Beitrag von Andi36 » 26.08.2011 18:47

Dieser Post enthält Hinweise und Erläuterungen zur Rubrik "Tintenbetrachtungen", siehe auch "Tintenbetrachtungen – Leitfaden".

Er beschäftigt sich mit Tinteneigenschaften und wie diese ggf. beurteilt oder getestet werden können. Falls Ihr Korrekturen, Anmerkungen oder Ergänzungen zu diesem Post habt, dann schreibt mir bitte eine PN, oder öffnet einen separaten Faden unter "Die Tinte und der Tintenfluss". Auch wenn dieser Post gesperrt ist, so ist Euer Feedback selbstverständlich erwünscht und wird hier einfließen – so dass dieser Post die Form einer Zusammenfassung bewahrt.

Welche Eigenschaften zeichnen unsere Tinten aus?


Durchbluten / Durchschlagen / Bleedthrough
Beim Schreiben trocknet die Tinte teils durch Verdunstung, teils durch Absorption des Papiers. Das heißt, sie dringt in das Papier ein. Saugt sich das Papier so stark voll Tinte, dass diese bis auf die Oberfläche der Rückseite gelangt, dann sprechen wir von "Durchbluten" oder "Durchschlagen". Das sieht dann so aus:
Durchbluten (600).jpg
Das Durchschlagen ist nicht mit "Durchscheinen" gleichzusetzen. Die Schrift einer dunklen Tinte kann man oft von der Rückseite erkennen, auch ohne dass die Tinte durchgeschlagen hat.

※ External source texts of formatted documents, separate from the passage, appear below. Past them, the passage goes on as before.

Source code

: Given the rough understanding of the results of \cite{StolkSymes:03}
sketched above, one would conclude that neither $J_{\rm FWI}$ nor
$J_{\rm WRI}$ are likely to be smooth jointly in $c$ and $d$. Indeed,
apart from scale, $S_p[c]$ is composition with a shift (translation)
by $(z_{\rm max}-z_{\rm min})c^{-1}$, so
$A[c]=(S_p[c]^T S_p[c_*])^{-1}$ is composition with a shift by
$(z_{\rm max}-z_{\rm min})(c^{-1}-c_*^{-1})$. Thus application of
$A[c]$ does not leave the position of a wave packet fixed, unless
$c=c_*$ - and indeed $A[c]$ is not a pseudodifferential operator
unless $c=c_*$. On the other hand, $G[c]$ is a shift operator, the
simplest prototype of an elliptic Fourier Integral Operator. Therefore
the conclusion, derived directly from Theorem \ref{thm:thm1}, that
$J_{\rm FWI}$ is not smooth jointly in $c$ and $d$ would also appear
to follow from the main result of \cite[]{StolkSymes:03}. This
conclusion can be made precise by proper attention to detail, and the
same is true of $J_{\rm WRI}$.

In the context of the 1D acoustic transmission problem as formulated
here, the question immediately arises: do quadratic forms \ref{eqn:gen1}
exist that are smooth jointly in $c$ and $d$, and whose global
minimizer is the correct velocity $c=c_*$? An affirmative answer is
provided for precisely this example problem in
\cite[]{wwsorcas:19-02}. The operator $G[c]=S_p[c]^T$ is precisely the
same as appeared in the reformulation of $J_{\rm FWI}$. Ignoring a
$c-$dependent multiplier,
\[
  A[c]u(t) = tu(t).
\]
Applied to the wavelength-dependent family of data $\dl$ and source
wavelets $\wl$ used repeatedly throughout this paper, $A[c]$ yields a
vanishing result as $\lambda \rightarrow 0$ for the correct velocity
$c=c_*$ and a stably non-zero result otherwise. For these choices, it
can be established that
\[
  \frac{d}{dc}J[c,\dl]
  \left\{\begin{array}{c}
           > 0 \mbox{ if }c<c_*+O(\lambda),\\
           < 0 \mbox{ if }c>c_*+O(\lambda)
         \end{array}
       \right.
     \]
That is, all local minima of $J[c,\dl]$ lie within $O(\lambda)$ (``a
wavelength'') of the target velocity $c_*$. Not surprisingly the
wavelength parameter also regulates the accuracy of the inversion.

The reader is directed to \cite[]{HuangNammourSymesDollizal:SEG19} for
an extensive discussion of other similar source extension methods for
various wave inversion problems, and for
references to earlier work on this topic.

Das Durchschlagen hängt aber nicht nur von der Tinte selbst ab, sondern auch von Papierdicke, Papierqualität und wie "trocken" oder "nass" die Feder schreibt.

Ausfransen / Feathering
Idealerweise hat der geschriebene Strich auf dem Papier glatte, scharfe Kanten. "Ausfransen" nennt sich der Effekt, wenn sich an den Kanten Zacken bilden, die rechtwinklig von der Linie in das weiße Papier hineinragen.
Ausfransen (600).jpg
Zur Beurteilung ist eine Lupe hilfreich, mit dem bloßen Auge ist Ausfransen nicht immer sofort zu erkennen.

Auslaufen/Verlaufen
Verläuft die Tinte beim Schreiben gleichmäßig, also nicht punktuell wie beim Ausfransen, so ergibt sich der Effekt, dass der geschriebenen Strich auf dem Papier dicker ausfällt, als die Feder ist. Die Kanten des Strichs sind glatt.
Das Schreibgefühl ist ein wenig als würde man auf Löschpapier schreiben.

Schattierung / Shading
Schattierungen spiegeln den Rhythmus des Schreibens wieder. An Wendepunkten, wie z.B. im Buchstaben "m", und überall dort, wo die Feder abgesetzt wird, bleibt etwas mehr Tinte stehen. Hier entfaltet sich die Tinte mit intensiverer Farbe und wirkt dunkler. Die Abwechslung mit den helleren, schnell geschriebenen Fragmenten der Schrift bringt Spannung ins Schriftbild.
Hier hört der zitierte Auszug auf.